From The “NO DUH” Files: Oprah Says Working With LiLo Is A Nightmare

Oprah is either the world’s highest-functioning idiot or the world’s most convincing liar (ding ding ding!), because according to the NY Daily News, she was shocked – SHOCKED – that working with noted coke head/alcoholic/piece of drama-loving trash Lindsay Lohan on her $2 Million publicity stunt reality show would end up being a wagon-full-of-fat-sized headache:
“This is just what everyone warned me would happen (working with her). And it is,” Winfrey says in a clip from the show, screened for TV critics. Winfrey can be seen seething about the troubled film star after Lohan refuses to take part in scheduled filming. Later, Winfrey says to Lohan, “My truth is, I really do want you to win … but if that isn’t what you want, I’m okay with that. I will tell these guys to pack up and leave today.” Lohan responds: “I know this is my last shot at doing what I have to do.”

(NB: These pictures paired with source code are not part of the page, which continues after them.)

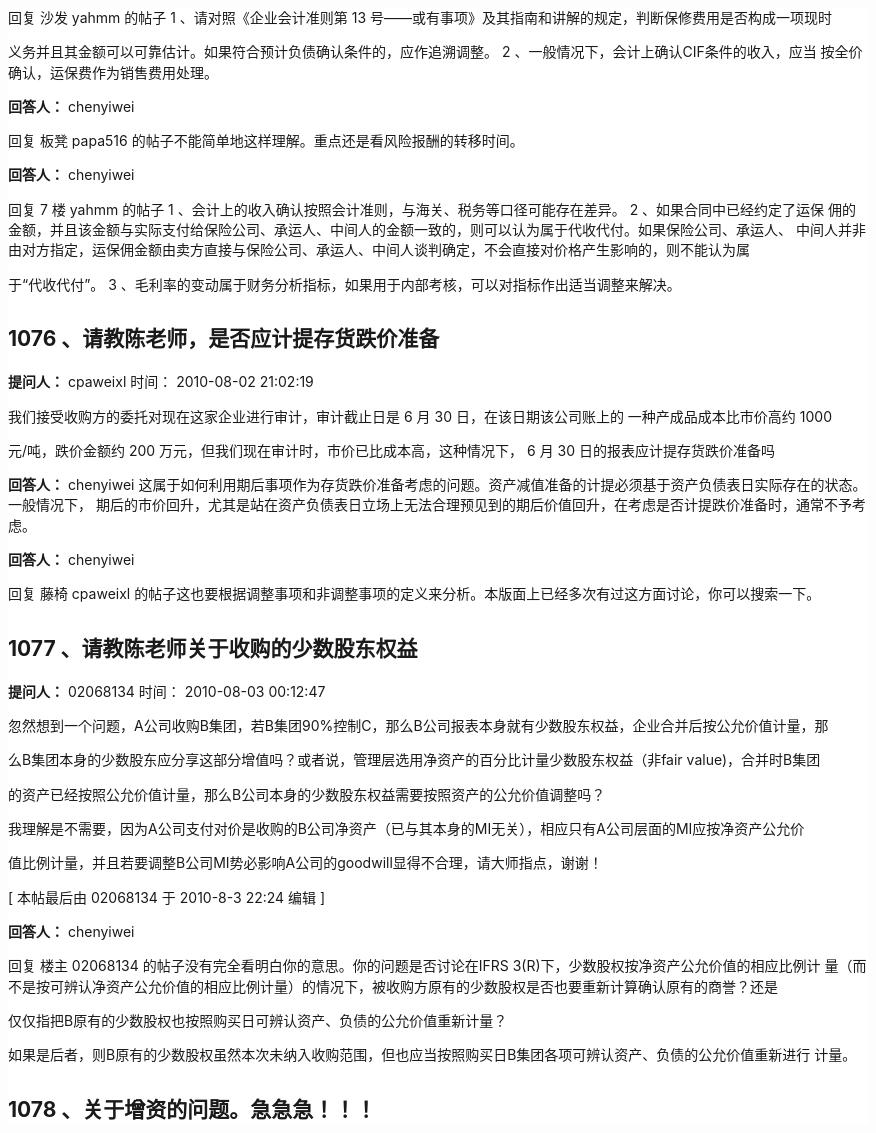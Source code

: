 回复 沙发 yahmm 的帖子 1 、请对照《企业会计准则第 13 号——或有事项》及其指南和讲解的规定，判断保修费用是否构成一项现时

义务并且其金额可以可靠估计。如果符合预计负债确认条件的，应作追溯调整。 2 、一般情况下，会计上确认CIF条件的收入，应当
按全价确认，运保费作为销售费用处理。

**回答人：** chenyiwei


回复 板凳 papa516 的帖子不能简单地这样理解。重点还是看风险报酬的转移时间。

**回答人：** chenyiwei

回复 7 楼 yahmm 的帖子 1 、会计上的收入确认按照会计准则，与海关、税务等口径可能存在差异。 2 、如果合同中已经约定了运保
佣的金额，并且该金额与实际支付给保险公司、承运人、中间人的金额一致的，则可以认为属于代收代付。如果保险公司、承运人、
中间人并非由对方指定，运保佣金额由卖方直接与保险公司、承运人、中间人谈判确定，不会直接对价格产生影响的，则不能认为属

于“代收代付”。 3 、毛利率的变动属于财务分析指标，如果用于内部考核，可以对指标作出适当调整来解决。

## 1076 、请教陈老师，是否应计提存货跌价准备

**提问人：** cpaweixl 时间： 2010-08-02 21:02:19

我们接受收购方的委托对现在这家企业进行审计，审计截止日是 6 月 30 日，在该日期该公司账上的 一种产成品成本比市价高约 1000

元/吨，跌价金额约 200 万元，但我们现在审计时，市价已比成本高，这种情况下， 6 月 30 日的报表应计提存货跌价准备吗

**回答人：** chenyiwei
这属于如何利用期后事项作为存货跌价准备考虑的问题。资产减值准备的计提必须基于资产负债表日实际存在的状态。一般情况下，
期后的市价回升，尤其是站在资产负债表日立场上无法合理预见到的期后价值回升，在考虑是否计提跌价准备时，通常不予考虑。

**回答人：** chenyiwei

回复 藤椅 cpaweixl 的帖子这也要根据调整事项和非调整事项的定义来分析。本版面上已经多次有过这方面讨论，你可以搜索一下。

## 1077 、请教陈老师关于收购的少数股东权益

**提问人：** 02068134 时间： 2010-08-03 00:12:47

忽然想到一个问题，A公司收购B集团，若B集团90%控制C，那么B公司报表本身就有少数股东权益，企业合并后按公允价值计量，那

么B集团本身的少数股东应分享这部分增值吗？或者说，管理层选用净资产的百分比计量少数股东权益（非fair value)，合并时B集团

的资产已经按照公允价值计量，那么B公司本身的少数股东权益需要按照资产的公允价值调整吗？

我理解是不需要，因为A公司支付对价是收购的B公司净资产（已与其本身的MI无关），相应只有A公司层面的MI应按净资产公允价

值比例计量，并且若要调整B公司MI势必影响A公司的goodwill显得不合理，请大师指点，谢谢！

[ 本帖最后由 02068134 于 2010-8-3 22:24 编辑 ]

**回答人：** chenyiwei

回复 楼主 02068134 的帖子没有完全看明白你的意思。你的问题是否讨论在IFRS 3(R)下，少数股权按净资产公允价值的相应比例计
量（而不是按可辨认净资产公允价值的相应比例计量）的情况下，被收购方原有的少数股权是否也要重新计算确认原有的商誉？还是

仅仅指把B原有的少数股权也按照购买日可辨认资产、负债的公允价值重新计量？

如果是后者，则B原有的少数股权虽然本次未纳入收购范围，但也应当按照购买日B集团各项可辨认资产、负债的公允价值重新进行
计量。

## 1078 、关于增资的问题。急急急！！！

Then White Oprah appeared out of nowhere yelling: “Shots? Who said shots!? Let’s celebrate your sobriety with shots! Ps – can I borrow $40,000?”
Let’s for a second play Devil’s Advocate (“Sorry, but I’ve trademarked that for myself” – Kris Jenner). Perhaps Oprah really did think she could help Blohan turn her life around. I mean, I sort of believed that The Canyons would be her comeback and she’d finally be nominated for an Academy Award; but then the ghost of Cher in Moonstruck appeared and yelled “Snap out of it!” as she slapped me across the face to remind me that Lindsay is the King Midas of turning everything she touches to shit. So I feel like it’s very possible that Oprah was convinced Lindsay had good intentions and believed she was serious about sobriet…oh, forget it. The reason was publicity. She needed the publicity, case closed.